Spotify 'at an inflection point' ahead of Q2 earnings amid turnaround plan
07/23/2024 16:25Spotify will report quarterly earnings before the bell on Tuesday. Here's what to know.
Spotify (SPOT) is set to report its fiscal second quarter earnings on Tuesday before the bell. Wall Street expects the music streamer to once again post a profit on an adjusted basis as the company's recent "efficiency" strategy takes hold.
"Spotify is at an inflection point with recent price changes highlighting its commitment to expanding gross margin and profit," Bloomberg Intelligence senior media analyst Geetha Ranganathan wrote ahead of the results.

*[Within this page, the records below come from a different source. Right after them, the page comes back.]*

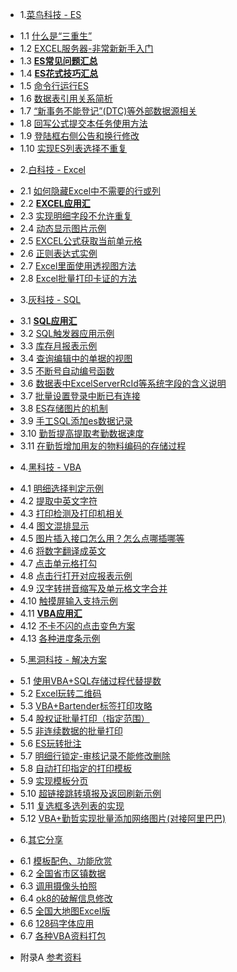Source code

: * 1.[菜鸟科技 - ES](01.0.md)
 - 1.1 [什么是“三重生”](01.1.md)
 - 1.2 [EXCEL服务器-非常新新手入门](01.2.md)
 - 1.3 [**ES常见问题汇总**](01.3.md)
 - 1.4 [**ES花式技巧汇总**](01.4.md)
 - 1.5 [命令行运行ES](01.5.md)
 - 1.6 [数据表引用关系简析](01.6.md)
 - 1.7 [“新事务不能登记”(DTC)等外部数据源相关](01.7.md)
 - 1.8 [回写公式提交本任务使用方法](01.8.md)
 - 1.9 [登陆框右侧公告和换行修改](01.9.md)
 - 1.10 [实现ES列表选择不重复](01.10.md)
* 2.[白科技 - Excel](02.0.md)
 - 2.1 [如何隐藏Excel中不需要的行或列](02.1.md)
 - 2.2 [**EXCEL应用汇**](02.2.md)
 - 2.3 [实现明细字段不允许重复](02.3.md)
 - 2.4 [动态显示图片示例](02.4.md)
 - 2.5 [EXCEL公式获取当前单元格](02.5.md)
 - 2.6 [正则表达式实例](02.6.md)
 - 2.7 [Excel里面使用透视图方法](02.7.md)
 - 2.8 [Excel批量打印卡证的方法](02.8.md)
* 3.[灰科技 - SQL](03.0.md)
 - 3.1 [**SQL应用汇**](03.1.md)
 - 3.2 [SQL触发器应用示例](03.2.md)
 - 3.3 [库存月报表示例](03.3.md)
 - 3.4 [查询编辑中的单据的视图](03.4.md)
 - 3.5 [不断号自动编号函数](03.5.md)
 - 3.6 [数据表中ExcelServerRcId等系统字段的含义说明](03.6.md)
 - 3.7 [批量设置登录中断已有连接](03.7.md)
 - 3.8 [ES存储图片的机制](03.8.md)
 - 3.9 [手工SQL添加es数据记录](03.9.md)
 - 3.10 [勤哲提高提取考勤数据速度](03.10.md)
 - 3.11 [在勤哲增加用友的物料编码的存储过程](03.11.md)
* 4.[黑科技 - VBA](04.0.md)
 - 4.1 [明细选择判定示例](04.1.md)
 - 4.2 [提取中英文字符](04.2.md)
 - 4.3 [打印检测及打印机相关](04.3.md)
 - 4.4 [图文混排显示](04.4.md)
 - 4.5 [图片插入接口怎么用？怎么点哪插哪等](04.5.md)
 - 4.6 [将数字翻译成英文](04.6.md)
 - 4.7 [点击单元格打勾](04.7.md)
 - 4.8 [点击行打开对应报表示例](04.8.md)
 - 4.9 [汉字转拼音缩写及单元格文字合并](04.9.md)
 - 4.10 [触摸屏输入支持示例](04.10.md)
 - 4.11 [**VBA应用汇**](04.11.md)
 - 4.12 [不卡不闪的点击变色方案](04.12.md)
 - 4.13 [各种进度条示例](04.13.md)
* 5.[黑洞科技 - 解决方案](05.0.md)
 - 5.1 [使用VBA+SQL存储过程代替提数](05.1.md)
 - 5.2 [Excel玩转二维码](05.2.md)
 - 5.3 [VBA+Bartender标签打印攻略](05.3.md)
 - 5.4 [股权证批量打印（指定范围）](05.4.md)
 - 5.5 [非连续数据的批量打印](05.5.md)
 - 5.6 [ES玩转批注](05.6.md)
 - 5.7 [明细行锁定-审核记录不能修改删除](05.7.md)
 - 5.8 [自动打印指定的打印模板](05.8.md)
 - 5.9 [实现模板分页](05.9.md)
 - 5.10 [超链接跳转填报及返回刷新示例](05.10.md)
 - 5.11 [复选框多选列表的实现](05.11.md)
 - 5.12 [VBA+勤哲实现批量添加网络图片(对接阿里巴巴)](05.12.md)
* 6.[其它分享](06.0.md)
 - 6.1 [模板配色、功能欣赏](06.1.md)
 - 6.2 [全国省市区镇数据](06.2.md)
 - 6.3 [调用摄像头拍照](06.3.md)
 - 6.4 [ok8的破解信息修改](06.4.md)
 - 6.5 [全国大地图Excel版](06.5.md)
 - 6.6 [128码字体应用](06.6.md)
 - 6.7 [各种VBA资料打包](06.7.md)
* 附录A [参考资料](ref.md)
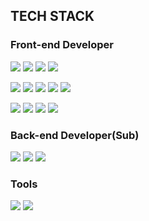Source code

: ## TECH STACK
### Front-end Developer
<p>
  <img src="https://img.shields.io/badge/HTML-E34F26?style=flat-square&logo=Html5&logoColor=white">
  <img src="https://img.shields.io/badge/CSS-1572B6?style=flat-square&logo=Css3&logoColor=white">
  <img src="https://img.shields.io/badge/JavaScript-F7DF1E?style=flat-square&logo=JavaScript&logoColor=black">
  <img src="https://img.shields.io/badge/TypeScript-3178C6?style=flat-square&logo=TypeScript&logoColor=white">
</p>
<p>
  <img src="https://img.shields.io/badge/React-61DAFB?style=flat-square&logo=React&logoColor=black">
  <img src="https://img.shields.io/badge/Next-000000?style=flat-square&logo=Next.js&logoColor=white">
  <img src="https://img.shields.io/badge/Redux-764ABC?style=flat-square&logo=Redux&logoColor=white">
  <img src="https://img.shields.io/badge/ReduxSaga-999999?style=flat-square&logo=Redux-Saga&logoColor=white">
  <img src="https://img.shields.io/badge/React Query-FF4154?style=flat-square&logo=React Query&logoColor=white">
</p>
<p>
  <img src="https://img.shields.io/badge/Npm-CB3837?style=flat-square&logo=Npm&logoColor=white">
  <img src="https://img.shields.io/badge/Webpack-8DD6F9?style=flat-square&logo=Webpack&logoColor=black">
  <img src="https://img.shields.io/badge/Firebase-FFCA28?style=flat-square&logo=Firebase&logoColor=black">
  <img src="https://img.shields.io/badge/Cloudflare-F38020?style=flat-square&logo=Cloudflare&logoColor=white">  
</p>

### Back-end Developer(Sub)
<p>
  <img src="https://img.shields.io/badge/Spring-6DB33F?style=flat-square&logo=Spring&logoColor=white">  
  <img src="https://img.shields.io/badge/MySQL-4479A1?style=flat-square&logo=MySQL&logoColor=white"> 
  <img src="https://img.shields.io/badge/Oracle-F80000?style=flat-square&logo=ORACLE&logoColor=white"> 
  
</p>

### Tools
<p>
  <img src="https://img.shields.io/badge/Jira-0052CC?style=flat-square&logo=Jira&logoColor=white">  
  <img src="https://img.shields.io/badge/Slack-4A154B?style=flat-square&logo=Slack&logoColor=white"> 
</p>

<!-- 
html, css, js, ts
react, nextjs
redux, redux-saga, recoil, react-query

firebase, cloudflare

java, jquery
spring, spring-boot
oracle, mysql
 -->
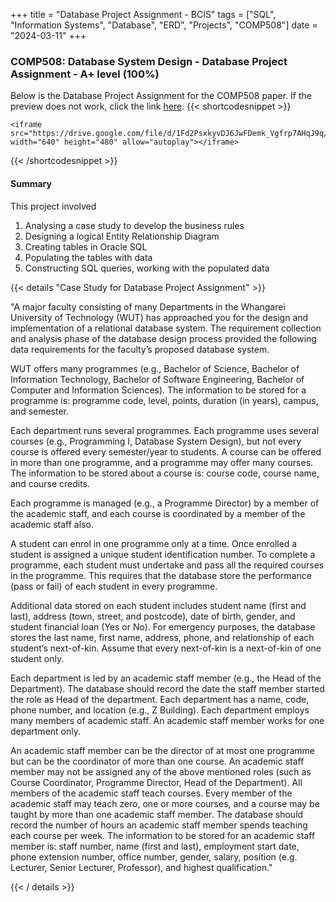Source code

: +++
title = "Database Project Assignment - BCIS"
tags = ["SQL", "Information Systems", "Database", "ERD", "Projects", "COMP508"]
date = "2024-03-11"
+++


### COMP508: Database System Design - Database Project Assignment - A+ level (100%)

Below is the Database Project Assignment for the COMP508 paper. If the preview does not work, click the link [here](https://drive.google.com/file/d/1Fd2PsxkyvDJ6JwFDemk_Vgfrp7AHqJ9q/view).
{{< shortcodesnippet >}}

    <iframe src="https://drive.google.com/file/d/1Fd2PsxkyvDJ6JwFDemk_Vgfrp7AHqJ9q/preview" width="640" height="480" allow="autoplay"></iframe>

{{< /shortcodesnippet >}}

#### Summary

This project involved

1. Analysing a case study to develop the business rules
2. Designing a logical Entity Relationship Diagram
3. Creating tables in Oracle SQL 
4. Populating the tables with data
5. Constructing SQL queries, working with the populated data

{{< details "Case Study for Database Project Assignment" >}}

"A major faculty consisting of many Departments in the Whangarei University of Technology
(WUT) has approached you for the design and implementation of a relational database
system. The requirement collection and analysis phase of the database design process
provided the following data requirements for the faculty’s proposed database system.

WUT offers many programmes (e.g., Bachelor of Science, Bachelor of Information
Technology, Bachelor of Software Engineering, Bachelor of Computer and Information
Sciences). The information to be stored for a programme is: programme code, level, points,
duration (in years), campus, and semester.

Each department runs several programmes. Each programme uses several courses (e.g.,
Programming I, Database System Design), but not every course is offered every
semester/year to students. A course can be offered in more than one programme, and a
programme may offer many courses. The information to be stored about a course is: course
code, course name, and course credits.

Each programme is managed (e.g., a Programme Director) by a member of the academic staff,
and each course is coordinated by a member of the academic staff also.

A student can enrol in one programme only at a time. Once enrolled a student is assigned a
unique student identification number. To complete a programme, each student must
undertake and pass all the required courses in the programme. This requires that the
database store the performance (pass or fail) of each student in every programme.

Additional data stored on each student includes student name (first and last), address (town,
street, and postcode), date of birth, gender, and student financial loan (Yes or No). For
emergency purposes, the database stores the last name, first name, address, phone, and
relationship of each student’s next-of-kin. Assume that every next-of-kin is a next-of-kin of
one student only.

Each department is led by an academic staff member (e.g., the Head of the Department). The
database should record the date the staff member started the role as Head of the department.
Each department has a name, code, phone number, and location (e.g., Z Building). Each
department employs many members of academic staff. An academic staff member works for
one department only.

An academic staff member can be the director of at most one programme but can be the
coordinator of more than one course. An academic staff member may not be assigned any of
the above mentioned roles (such as Course Coordinator, Programme Director, Head of the
Department). All members of the academic staff teach courses. Every member of the
academic staff may teach zero, one or more courses, and a course may be taught by more
than one academic staff member. The database should record the number of hours an
academic staff member spends teaching each course per week. The information to be stored
for an academic staff member is: staff number, name (first and last), employment start date,
phone extension number, office number, gender, salary, position (e.g. Lecturer, Senior
Lecturer, Professor), and highest qualification."

{{< / details >}}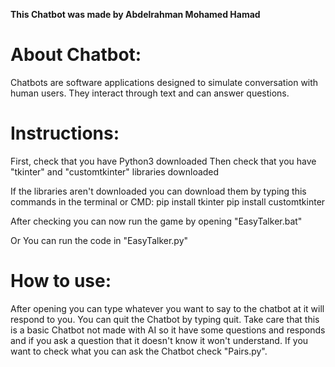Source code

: **This Chatbot was made by Abdelrahman Mohamed Hamad**

# About Chatbot:

Chatbots are software applications designed to simulate conversation with human users.
They interact through text and can answer questions.

# Instructions:
First, check that you have Python3 downloaded 
Then check that you have "tkinter" and "customtkinter" libraries downloaded

If the libraries aren't downloaded you can download them by typing this commands in the terminal or CMD:
pip install tkinter
pip install customtkinter

After checking you can now run the game by opening "EasyTalker.bat"

Or You can run the code in "EasyTalker.py"

# How to use:

After opening you can type whatever you want to say to the chatbot at it will respond to you.
You can quit the Chatbot by typing quit.
Take care that this is a basic Chatbot not made with AI so it have some questions and responds and if you ask a question that it doesn't know it won't understand.
If you want to check what you can ask the Chatbot check "Pairs.py".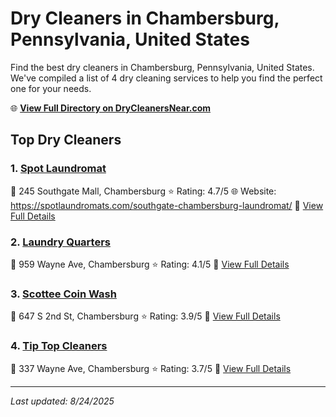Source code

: # Dry Cleaners in Chambersburg, Pennsylvania, United States

Find the best dry cleaners in Chambersburg, Pennsylvania, United States. We've compiled a list of 4 dry cleaning services to help you find the perfect one for your needs.

🌐 **[View Full Directory on DryCleanersNear.com](https://drycleanersnear.com/city/US/Pennsylvania/Chambersburg)**

## Top Dry Cleaners

### 1. [Spot Laundromat](https://drycleanersnear.com/dryCleaner/6879aaacbf3f71911faac14b/spot-laundromat)
📍 245 Southgate Mall, Chambersburg
⭐ Rating: 4.7/5
🌐 Website: https://spotlaundromats.com/southgate-chambersburg-laundromat/
🔗 [View Full Details](https://drycleanersnear.com/dryCleaner/6879aaacbf3f71911faac14b/spot-laundromat)

### 2. [Laundry Quarters](https://drycleanersnear.com/dryCleaner/6879aab7bf3f71911faac27d/laundry-quarters)
📍 959 Wayne Ave, Chambersburg
⭐ Rating: 4.1/5
🔗 [View Full Details](https://drycleanersnear.com/dryCleaner/6879aab7bf3f71911faac27d/laundry-quarters)

### 3. [Scottee Coin Wash](https://drycleanersnear.com/dryCleaner/6879aab3bf3f71911faac22b/scottee-coin-wash)
📍 647 S 2nd St, Chambersburg
⭐ Rating: 3.9/5
🔗 [View Full Details](https://drycleanersnear.com/dryCleaner/6879aab3bf3f71911faac22b/scottee-coin-wash)

### 4. [Tip Top Cleaners](https://drycleanersnear.com/dryCleaner/6879aaafbf3f71911faac1aa/tip-top-cleaners)
📍 337 Wayne Ave, Chambersburg
⭐ Rating: 3.7/5
🔗 [View Full Details](https://drycleanersnear.com/dryCleaner/6879aaafbf3f71911faac1aa/tip-top-cleaners)


---

*Last updated: 8/24/2025*
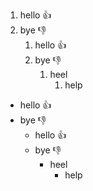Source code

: 1.  hello :+1:
2.  bye :-1:
    1.  hello :+1:
    2.  bye :-1:
        1.  heel
            1.  help
* hello :+1:
* bye :-1:
  * hello :+1:
  * bye :-1:
    *  heel
       *  help

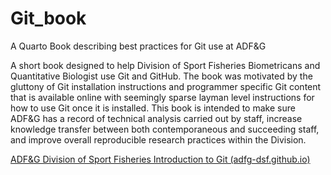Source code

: # Git_book

A Quarto Book describing best practices for Git use at ADF&G

A short book designed to help Division of Sport Fisheries Biometricans and Quantitative Biologist use Git and GitHub. The book was motivated by the gluttony of Git installation instructions and programmer specific Git content that is available online with seemingly sparse layman level instructions for how to use Git once it is installed. This book is intended to make sure ADF&G has a record of technical analysis carried out by staff, increase knowledge transfer between both contemporaneous and succeeding staff, and improve overall reproducible research practices within the Division.

[ADF&G Division of Sport Fisheries Introduction to Git (adfg-dsf.github.io)](https://adfg-dsf.github.io/Git_book/)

In June, Spotify announced it would hike the prices of its premium US subscription plans, with increases set to take effect this month. Spotify previously raised prices last summer.
On top of price adjustments, the company has committed to multiple rounds of layoffs and initiatives to boost top-line growth and improve margins, like a music-only streaming tier and audiobooks-only plan. It also introduced a higher-priced audio bundle that includes music, podcasts, and audiobooks.
Here's what Wall Street expects from the upcoming report, according to Bloomberg consensus estimates:
Revenue: 3.81 billion euros versus 3.18 billion euros in Q2 2023
Adjusted earnings per share: 1.04 euros versus adjusted loss of 1.55 euros in Q2 2023
Total monthly active users (MAUs): 631 million versus 551 million in Q2 2023
Premium subscribers: 245 million versus 220 million in Q2 2023
Spotify spent $1 billion pushing into the podcast market over the past four years with splashy A-list deals and $400 million-plus studio acquisitions.
That spending took a significant bite out of gross margins and weighed heavily on profitability.
After its stock plunged, the audio giant pledged to improve its profitability beginning in 2023 on a gross margin and operating income basis.
The company also said earlier this year it plans to be more intentional about future investments. It has since adjusted its podcast strategy to focus more on distribution rather than exclusivity.
Spotify also changed up its royalty structure, made audiobooks free to paying subscribers, and locked in new deals with popular podcasters like Joe Rogan and Alexandra Cooper of "Call Her Daddy."
The stock has surged as a result, with shares gaining more than 50% since the start of the year and up about 70% on a yearly basis.
"We continue to see a long runway for growth in music streaming," Morgan Stanley analyst Ben Swinburne said in a note published earlier this month. "This view is supported by paid subscription streaming penetration of global smartphones of just ~15% at year-end 2023 and service offerings that remain in our view underpriced when compared to historical consumer spending on music."
"For Spotify, we see that growth opportunity augmented by product superiority, which is evidenced by revenue share gains and leading levels of engagement," he said, reiterating his Overweight rating on shares and $370 price target.
Bank of America analyst Jessica Reif Ehrlich added that Spotify "continues to execute on initiatives that put the company on a positive revenue, gross margin, operating income, and FCF trajectory."
"The company clearly is at an inflection point, which has been driving share price performance over the past year and a half," she said.
The analyst reiterated her Buy rating and raised her price target to $380, up from the prior $370.
"We are confident in the sustainability of this momentum highlighted by recent price increases that should partially flow through to gross margin," she said.
Spotify guided to gross margins of 28.1% in Q2 after the metric came in at 27.6% in the first quarter. Over the long term, Spotify expects gross margins between 30% and 35% amid plans to further scale its podcasting and ads business.